::: Listed records :::
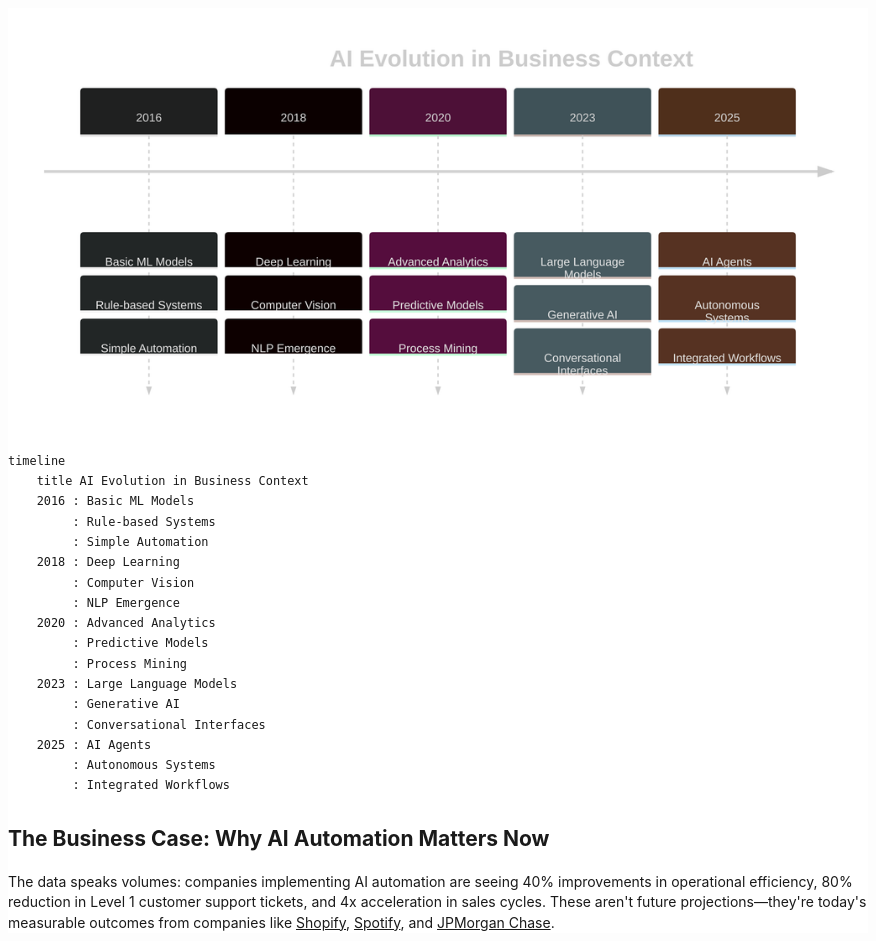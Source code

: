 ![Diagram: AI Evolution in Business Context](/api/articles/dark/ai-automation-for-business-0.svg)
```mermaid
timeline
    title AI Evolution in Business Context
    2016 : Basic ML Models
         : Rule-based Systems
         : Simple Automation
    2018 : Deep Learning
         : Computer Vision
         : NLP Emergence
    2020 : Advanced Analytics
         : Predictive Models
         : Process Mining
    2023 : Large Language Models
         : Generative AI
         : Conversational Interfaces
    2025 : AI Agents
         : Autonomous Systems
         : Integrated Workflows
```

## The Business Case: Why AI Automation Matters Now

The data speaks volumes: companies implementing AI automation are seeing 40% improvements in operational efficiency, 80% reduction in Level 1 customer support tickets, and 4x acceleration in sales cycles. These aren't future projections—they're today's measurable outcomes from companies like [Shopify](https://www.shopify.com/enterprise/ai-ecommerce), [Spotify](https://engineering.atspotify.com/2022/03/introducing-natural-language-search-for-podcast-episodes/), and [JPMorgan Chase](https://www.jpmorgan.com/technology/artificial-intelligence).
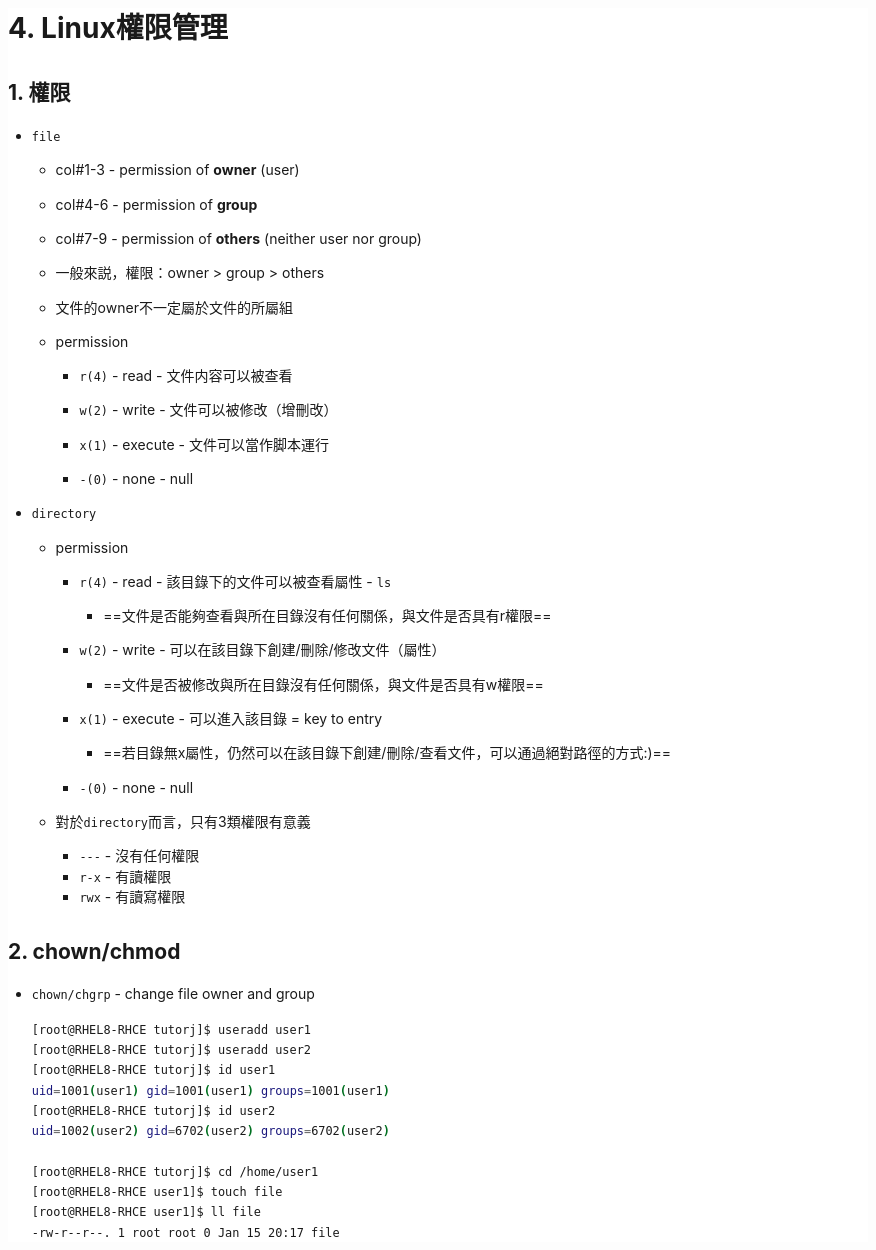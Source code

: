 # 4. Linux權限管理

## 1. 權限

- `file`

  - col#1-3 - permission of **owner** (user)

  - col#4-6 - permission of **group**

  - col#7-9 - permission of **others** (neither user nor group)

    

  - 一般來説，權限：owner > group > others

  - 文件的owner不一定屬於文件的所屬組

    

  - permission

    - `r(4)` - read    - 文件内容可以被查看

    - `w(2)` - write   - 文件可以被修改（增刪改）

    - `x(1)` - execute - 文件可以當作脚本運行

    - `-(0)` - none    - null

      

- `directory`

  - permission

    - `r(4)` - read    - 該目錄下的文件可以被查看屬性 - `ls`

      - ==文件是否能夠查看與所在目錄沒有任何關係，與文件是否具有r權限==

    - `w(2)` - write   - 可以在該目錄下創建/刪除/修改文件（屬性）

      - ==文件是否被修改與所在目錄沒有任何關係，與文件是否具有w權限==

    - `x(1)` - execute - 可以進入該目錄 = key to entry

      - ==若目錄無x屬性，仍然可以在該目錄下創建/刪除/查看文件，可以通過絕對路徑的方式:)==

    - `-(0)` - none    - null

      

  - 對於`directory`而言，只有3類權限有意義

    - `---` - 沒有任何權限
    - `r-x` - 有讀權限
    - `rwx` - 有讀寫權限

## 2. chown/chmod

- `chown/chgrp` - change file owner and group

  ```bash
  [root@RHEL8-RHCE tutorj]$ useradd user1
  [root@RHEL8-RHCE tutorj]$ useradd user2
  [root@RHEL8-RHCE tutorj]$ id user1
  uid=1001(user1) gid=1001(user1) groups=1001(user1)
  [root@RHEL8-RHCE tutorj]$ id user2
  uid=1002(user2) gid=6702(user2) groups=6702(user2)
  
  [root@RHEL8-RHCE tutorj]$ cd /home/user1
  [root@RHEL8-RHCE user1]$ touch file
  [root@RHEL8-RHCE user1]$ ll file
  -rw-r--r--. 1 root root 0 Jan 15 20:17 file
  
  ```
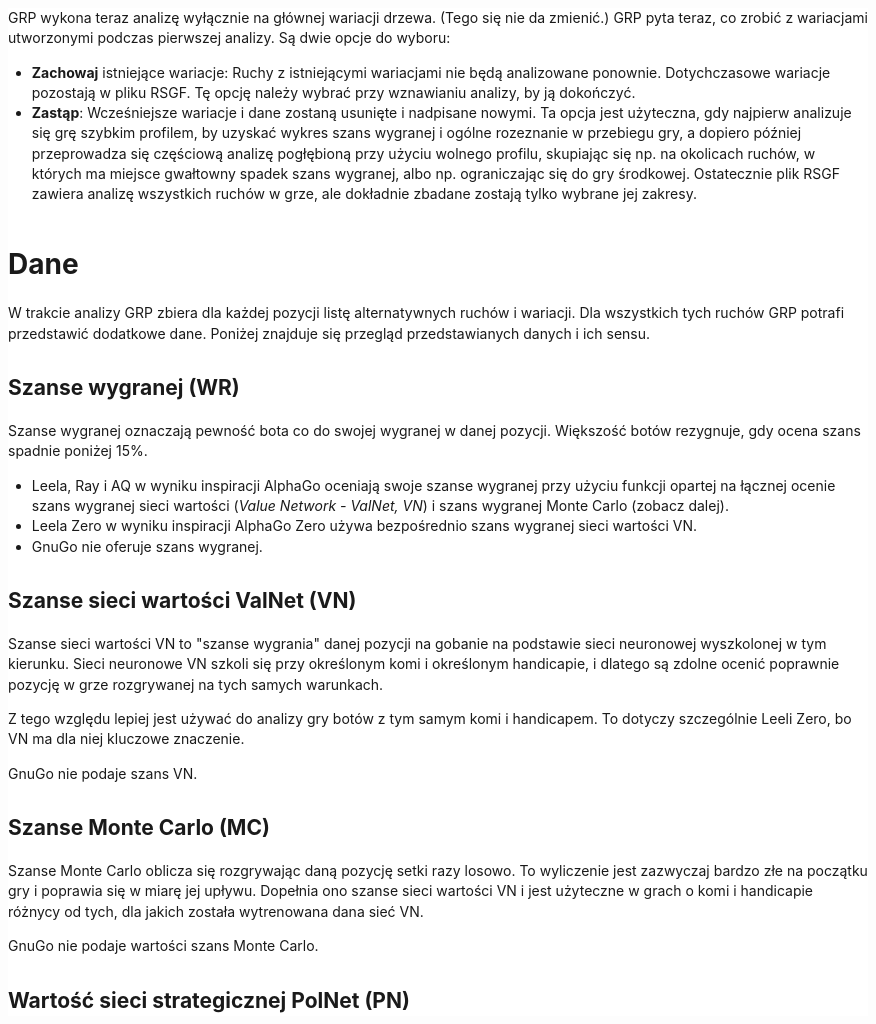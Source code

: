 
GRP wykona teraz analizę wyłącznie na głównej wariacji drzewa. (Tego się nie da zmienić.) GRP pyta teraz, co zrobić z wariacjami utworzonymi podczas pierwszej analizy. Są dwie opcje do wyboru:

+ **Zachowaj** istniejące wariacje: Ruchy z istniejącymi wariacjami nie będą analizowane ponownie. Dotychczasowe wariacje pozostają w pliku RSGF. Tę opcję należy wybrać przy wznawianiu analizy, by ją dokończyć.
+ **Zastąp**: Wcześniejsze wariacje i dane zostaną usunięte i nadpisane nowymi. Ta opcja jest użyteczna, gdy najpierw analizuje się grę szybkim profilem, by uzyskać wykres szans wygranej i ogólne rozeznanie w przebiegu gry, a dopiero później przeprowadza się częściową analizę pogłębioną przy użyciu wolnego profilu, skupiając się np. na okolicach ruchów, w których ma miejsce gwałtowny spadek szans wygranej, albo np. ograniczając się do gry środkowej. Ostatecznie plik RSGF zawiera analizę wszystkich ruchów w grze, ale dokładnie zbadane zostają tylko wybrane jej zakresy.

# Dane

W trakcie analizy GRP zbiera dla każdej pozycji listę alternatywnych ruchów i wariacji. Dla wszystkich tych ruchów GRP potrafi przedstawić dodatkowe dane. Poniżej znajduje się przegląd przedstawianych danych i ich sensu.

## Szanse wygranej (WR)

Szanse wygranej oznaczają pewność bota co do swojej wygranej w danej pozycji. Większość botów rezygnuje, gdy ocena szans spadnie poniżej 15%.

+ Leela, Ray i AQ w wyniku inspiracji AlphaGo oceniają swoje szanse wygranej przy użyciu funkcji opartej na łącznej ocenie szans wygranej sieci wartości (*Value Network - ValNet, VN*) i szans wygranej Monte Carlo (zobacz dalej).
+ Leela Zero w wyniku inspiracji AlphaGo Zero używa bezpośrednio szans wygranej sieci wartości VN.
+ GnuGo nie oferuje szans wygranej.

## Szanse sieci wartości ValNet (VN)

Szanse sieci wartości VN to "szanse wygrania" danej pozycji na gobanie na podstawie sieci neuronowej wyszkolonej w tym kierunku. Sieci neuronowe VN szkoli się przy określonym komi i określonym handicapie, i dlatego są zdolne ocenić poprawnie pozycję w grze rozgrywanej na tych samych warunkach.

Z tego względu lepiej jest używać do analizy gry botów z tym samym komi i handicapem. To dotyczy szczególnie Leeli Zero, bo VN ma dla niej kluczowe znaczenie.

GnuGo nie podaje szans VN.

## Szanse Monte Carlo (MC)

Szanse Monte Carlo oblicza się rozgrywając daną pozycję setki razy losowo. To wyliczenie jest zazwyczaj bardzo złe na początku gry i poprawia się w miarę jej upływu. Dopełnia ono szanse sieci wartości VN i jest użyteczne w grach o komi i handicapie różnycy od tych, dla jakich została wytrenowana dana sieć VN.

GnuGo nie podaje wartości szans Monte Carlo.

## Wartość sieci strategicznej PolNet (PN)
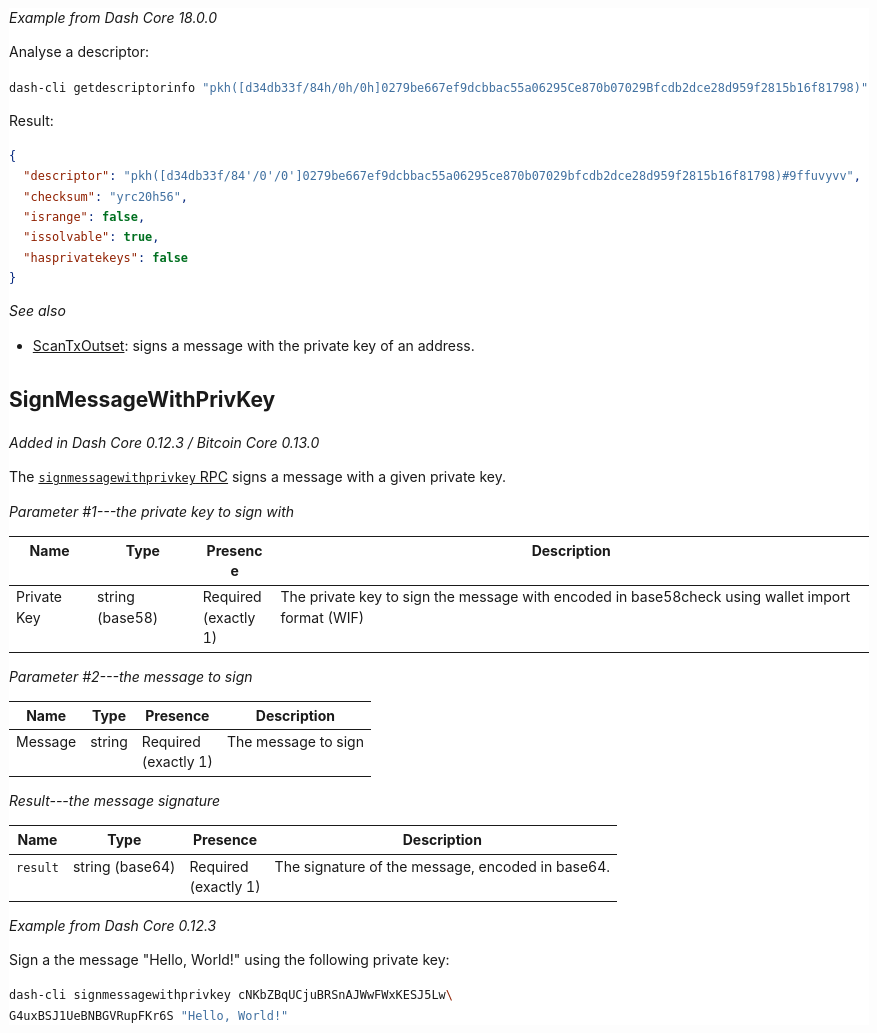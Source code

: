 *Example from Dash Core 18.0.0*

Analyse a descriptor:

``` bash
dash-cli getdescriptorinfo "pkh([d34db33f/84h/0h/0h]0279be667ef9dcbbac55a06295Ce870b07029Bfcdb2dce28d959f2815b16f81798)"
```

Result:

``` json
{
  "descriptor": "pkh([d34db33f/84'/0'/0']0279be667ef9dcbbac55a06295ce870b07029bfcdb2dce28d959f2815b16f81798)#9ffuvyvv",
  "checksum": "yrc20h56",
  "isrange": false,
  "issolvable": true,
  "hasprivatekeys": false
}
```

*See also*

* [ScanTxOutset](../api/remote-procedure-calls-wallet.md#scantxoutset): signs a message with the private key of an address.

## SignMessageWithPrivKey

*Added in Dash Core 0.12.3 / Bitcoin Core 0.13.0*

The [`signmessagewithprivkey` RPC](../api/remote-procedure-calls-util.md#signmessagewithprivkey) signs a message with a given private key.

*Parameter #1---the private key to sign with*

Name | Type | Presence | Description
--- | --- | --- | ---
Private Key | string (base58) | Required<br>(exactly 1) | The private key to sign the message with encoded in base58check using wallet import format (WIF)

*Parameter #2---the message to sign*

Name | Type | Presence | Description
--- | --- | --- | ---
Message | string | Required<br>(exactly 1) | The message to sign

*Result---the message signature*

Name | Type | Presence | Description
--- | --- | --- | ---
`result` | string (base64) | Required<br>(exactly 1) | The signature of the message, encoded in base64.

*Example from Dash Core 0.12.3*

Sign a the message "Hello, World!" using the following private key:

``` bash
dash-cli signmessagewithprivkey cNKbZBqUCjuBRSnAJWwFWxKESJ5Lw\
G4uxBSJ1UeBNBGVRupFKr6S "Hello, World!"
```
:::
◆ Aim of the exercise
Print each entry shown above with exact wording and no pictures.

◆ Reply to the exercise
Source code

: ![Diagram: AI Evolution in Business Context](/api/articles/dark/ai-automation-for-business-0.svg)
```mermaid
timeline
    title AI Evolution in Business Context
    2016 : Basic ML Models
         : Rule-based Systems
         : Simple Automation
    2018 : Deep Learning
         : Computer Vision
         : NLP Emergence
    2020 : Advanced Analytics
         : Predictive Models
         : Process Mining
    2023 : Large Language Models
         : Generative AI
         : Conversational Interfaces
    2025 : AI Agents
         : Autonomous Systems
         : Integrated Workflows
```

## The Business Case: Why AI Automation Matters Now

The data speaks volumes: companies implementing AI automation are seeing 40% improvements in operational efficiency, 80% reduction in Level 1 customer support tickets, and 4x acceleration in sales cycles. These aren't future projections—they're today's measurable outcomes from companies like [Shopify](https://www.shopify.com/enterprise/ai-ecommerce), [Spotify](https://engineering.atspotify.com/2022/03/introducing-natural-language-search-for-podcast-episodes/), and [JPMorgan Chase](https://www.jpmorgan.com/technology/artificial-intelligence).
Source code

: # 4. Linux權限管理

## 1. 權限

- `file`

  - col#1-3 - permission of **owner** (user)

  - col#4-6 - permission of **group**

  - col#7-9 - permission of **others** (neither user nor group)

    

  - 一般來説，權限：owner > group > others

  - 文件的owner不一定屬於文件的所屬組

    

  - permission

    - `r(4)` - read    - 文件内容可以被查看

    - `w(2)` - write   - 文件可以被修改（增刪改）

    - `x(1)` - execute - 文件可以當作脚本運行

    - `-(0)` - none    - null

      

- `directory`

  - permission

    - `r(4)` - read    - 該目錄下的文件可以被查看屬性 - `ls`

      - ==文件是否能夠查看與所在目錄沒有任何關係，與文件是否具有r權限==

    - `w(2)` - write   - 可以在該目錄下創建/刪除/修改文件（屬性）

      - ==文件是否被修改與所在目錄沒有任何關係，與文件是否具有w權限==

    - `x(1)` - execute - 可以進入該目錄 = key to entry

      - ==若目錄無x屬性，仍然可以在該目錄下創建/刪除/查看文件，可以通過絕對路徑的方式:)==

    - `-(0)` - none    - null

      

  - 對於`directory`而言，只有3類權限有意義

    - `---` - 沒有任何權限
    - `r-x` - 有讀權限
    - `rwx` - 有讀寫權限

## 2. chown/chmod

- `chown/chgrp` - change file owner and group

  ```bash
  [root@RHEL8-RHCE tutorj]$ useradd user1
  [root@RHEL8-RHCE tutorj]$ useradd user2
  [root@RHEL8-RHCE tutorj]$ id user1
  uid=1001(user1) gid=1001(user1) groups=1001(user1)
  [root@RHEL8-RHCE tutorj]$ id user2
  uid=1002(user2) gid=6702(user2) groups=6702(user2)
  
  [root@RHEL8-RHCE tutorj]$ cd /home/user1
  [root@RHEL8-RHCE user1]$ touch file
  [root@RHEL8-RHCE user1]$ ll file
  -rw-r--r--. 1 root root 0 Jan 15 20:17 file
  
  ```
Source code

: 
GRP wykona teraz analizę wyłącznie na głównej wariacji drzewa. (Tego się nie da zmienić.) GRP pyta teraz, co zrobić z wariacjami utworzonymi podczas pierwszej analizy. Są dwie opcje do wyboru:

+ **Zachowaj** istniejące wariacje: Ruchy z istniejącymi wariacjami nie będą analizowane ponownie. Dotychczasowe wariacje pozostają w pliku RSGF. Tę opcję należy wybrać przy wznawianiu analizy, by ją dokończyć.
+ **Zastąp**: Wcześniejsze wariacje i dane zostaną usunięte i nadpisane nowymi. Ta opcja jest użyteczna, gdy najpierw analizuje się grę szybkim profilem, by uzyskać wykres szans wygranej i ogólne rozeznanie w przebiegu gry, a dopiero później przeprowadza się częściową analizę pogłębioną przy użyciu wolnego profilu, skupiając się np. na okolicach ruchów, w których ma miejsce gwałtowny spadek szans wygranej, albo np. ograniczając się do gry środkowej. Ostatecznie plik RSGF zawiera analizę wszystkich ruchów w grze, ale dokładnie zbadane zostają tylko wybrane jej zakresy.

# Dane

W trakcie analizy GRP zbiera dla każdej pozycji listę alternatywnych ruchów i wariacji. Dla wszystkich tych ruchów GRP potrafi przedstawić dodatkowe dane. Poniżej znajduje się przegląd przedstawianych danych i ich sensu.

## Szanse wygranej (WR)

Szanse wygranej oznaczają pewność bota co do swojej wygranej w danej pozycji. Większość botów rezygnuje, gdy ocena szans spadnie poniżej 15%.

+ Leela, Ray i AQ w wyniku inspiracji AlphaGo oceniają swoje szanse wygranej przy użyciu funkcji opartej na łącznej ocenie szans wygranej sieci wartości (*Value Network - ValNet, VN*) i szans wygranej Monte Carlo (zobacz dalej).
+ Leela Zero w wyniku inspiracji AlphaGo Zero używa bezpośrednio szans wygranej sieci wartości VN.
+ GnuGo nie oferuje szans wygranej.

## Szanse sieci wartości ValNet (VN)

Szanse sieci wartości VN to "szanse wygrania" danej pozycji na gobanie na podstawie sieci neuronowej wyszkolonej w tym kierunku. Sieci neuronowe VN szkoli się przy określonym komi i określonym handicapie, i dlatego są zdolne ocenić poprawnie pozycję w grze rozgrywanej na tych samych warunkach.

Z tego względu lepiej jest używać do analizy gry botów z tym samym komi i handicapem. To dotyczy szczególnie Leeli Zero, bo VN ma dla niej kluczowe znaczenie.

GnuGo nie podaje szans VN.

## Szanse Monte Carlo (MC)

Szanse Monte Carlo oblicza się rozgrywając daną pozycję setki razy losowo. To wyliczenie jest zazwyczaj bardzo złe na początku gry i poprawia się w miarę jej upływu. Dopełnia ono szanse sieci wartości VN i jest użyteczne w grach o komi i handicapie różnycy od tych, dla jakich została wytrenowana dana sieć VN.

GnuGo nie podaje wartości szans Monte Carlo.

## Wartość sieci strategicznej PolNet (PN)
Source code

: *Example from Dash Core 18.0.0*

Analyse a descriptor:

``` bash
dash-cli getdescriptorinfo "pkh([d34db33f/84h/0h/0h]0279be667ef9dcbbac55a06295Ce870b07029Bfcdb2dce28d959f2815b16f81798)"
```

Result:

``` json
{
  "descriptor": "pkh([d34db33f/84'/0'/0']0279be667ef9dcbbac55a06295ce870b07029bfcdb2dce28d959f2815b16f81798)#9ffuvyvv",
  "checksum": "yrc20h56",
  "isrange": false,
  "issolvable": true,
  "hasprivatekeys": false
}
```

*See also*

* [ScanTxOutset](../api/remote-procedure-calls-wallet.md#scantxoutset): signs a message with the private key of an address.

## SignMessageWithPrivKey

*Added in Dash Core 0.12.3 / Bitcoin Core 0.13.0*

The [`signmessagewithprivkey` RPC](../api/remote-procedure-calls-util.md#signmessagewithprivkey) signs a message with a given private key.

*Parameter #1---the private key to sign with*

Name | Type | Presence | Description
--- | --- | --- | ---
Private Key | string (base58) | Required<br>(exactly 1) | The private key to sign the message with encoded in base58check using wallet import format (WIF)

*Parameter #2---the message to sign*

Name | Type | Presence | Description
--- | --- | --- | ---
Message | string | Required<br>(exactly 1) | The message to sign

*Result---the message signature*

Name | Type | Presence | Description
--- | --- | --- | ---
`result` | string (base64) | Required<br>(exactly 1) | The signature of the message, encoded in base64.

*Example from Dash Core 0.12.3*

Sign a the message "Hello, World!" using the following private key:

``` bash
dash-cli signmessagewithprivkey cNKbZBqUCjuBRSnAJWwFWxKESJ5Lw\
G4uxBSJ1UeBNBGVRupFKr6S "Hello, World!"
```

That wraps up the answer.